Perfect Freedom

I’m so excited about the end of the world (as we know it). When I hear about the ramping up of the prophetic signs: earthquakes, pestilences, war, and stock market plunges, I start getting butterflies in my stomach. Don’t misunderstand me. The last thing I want is for people to suffer. But here’s the thing: if you could choose between two of the options listed below, which would you want?

1: The world to continue as it is, gradually growing more and more violent, with more and more natural disasters happening, and more people suffering all the time. Children being abused, babies being murdered, animals being tortured, and famine and war increasing. All of this happening, without end, forever.

2: An event happens, and there is a few short years of horrible suffering on earth, but then…ALL of the evil and death and suffering absolutely cease. No more. Forever. Not a single person or animal suffers or dies ever again, but there is finally a world filled only with peace and love and joy.

Number two, you say? Yes, me too. THAT is what I want. The other day, I searched google images for “bunny with long ears”. One of the first results was a photograph accompanying an article about thugs who burnt off a rabbit’s ears. I am so violently tired of stories like these. This world is becoming worse and worse, and that’s not going to change, until something HUGE happens to change it.

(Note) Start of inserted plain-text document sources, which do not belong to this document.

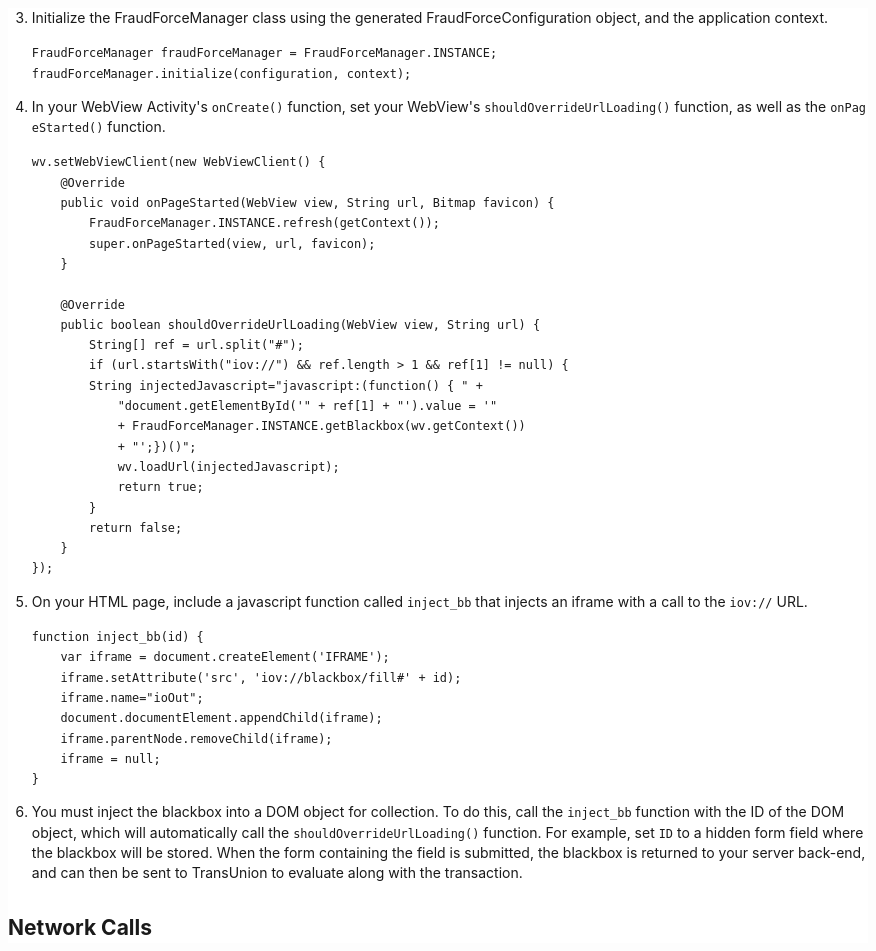 3. Initialize the FraudForceManager class using the generated FraudForceConfiguration object, and the application context.

    ```
    FraudForceManager fraudForceManager = FraudForceManager.INSTANCE;
    fraudForceManager.initialize(configuration, context);
    ```

4.  In your WebView Activity's `onCreate()` function, set your WebView's `shouldOverrideUrlLoading()` function, as well as the `onPageStarted()` function.

	```
	wv.setWebViewClient(new WebViewClient() {
        @Override
        public void onPageStarted(WebView view, String url, Bitmap favicon) {
            FraudForceManager.INSTANCE.refresh(getContext());
            super.onPageStarted(view, url, favicon);
        }

        @Override
        public boolean shouldOverrideUrlLoading(WebView view, String url) {
            String[] ref = url.split("#");
            if (url.startsWith("iov://") && ref.length > 1 && ref[1] != null) {
            String injectedJavascript="javascript:(function() { " +
                "document.getElementById('" + ref[1] + "').value = '"
                + FraudForceManager.INSTANCE.getBlackbox(wv.getContext())
                + "';})()";
                wv.loadUrl(injectedJavascript);
                return true;
            }
            return false;
        }
    });
    ```

5.  On your HTML page, include a javascript function called `inject_bb` that injects an iframe with a call to the `iov://` URL.

		function inject_bb(id) {  
			var iframe = document.createElement('IFRAME');  
			iframe.setAttribute('src', 'iov://blackbox/fill#' + id);  
			iframe.name="ioOut";  
			document.documentElement.appendChild(iframe);  
			iframe.parentNode.removeChild(iframe);  
			iframe = null;  
		}

6.  You must inject the blackbox into a DOM object for collection. To do this, call the `inject_bb` function with the ID of the DOM object, which will automatically call the `shouldOverrideUrlLoading()` function. For example, set `ID` to a hidden form field where the blackbox will be stored. When the form containing the field is submitted, the blackbox is returned to your server back-end, and can then be sent to TransUnion to evaluate along with the transaction.

## Network Calls
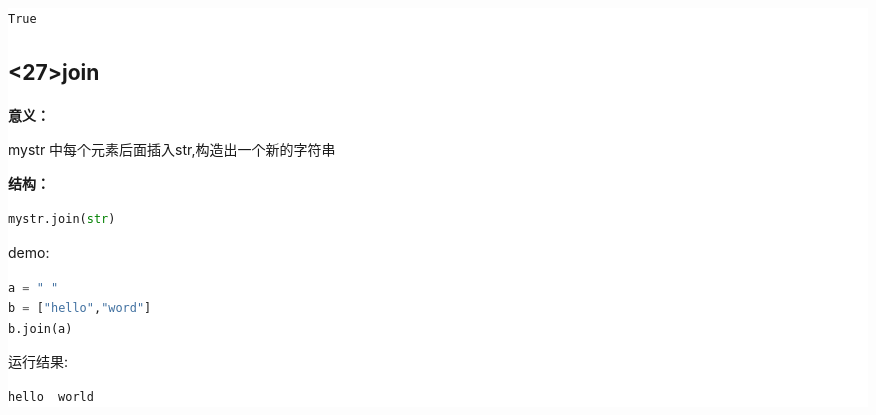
 ```
True
```



## <27>join

**意义：**

mystr 中每个元素后面插入str,构造出一个新的字符串

**结构：**

```python
mystr.join(str)
```

demo:

```python
a = " "
b = ["hello","word"]
b.join(a)
```

运行结果:

```
hello  world 
```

That something is about to happen.  The Bible says that time will like the days of Lot and Noah: Luke 17:27-29. People were eating and drinking, marrying and being given in marriage, up to the day Noah entered the ark. Then the flood came and destroyed them all. It was the same in the days of Lot: People were eating and drinking, buying and selling, planting and building. But on the day Lot left Sodom, fire and sulfur rained down from heaven and destroyed them all.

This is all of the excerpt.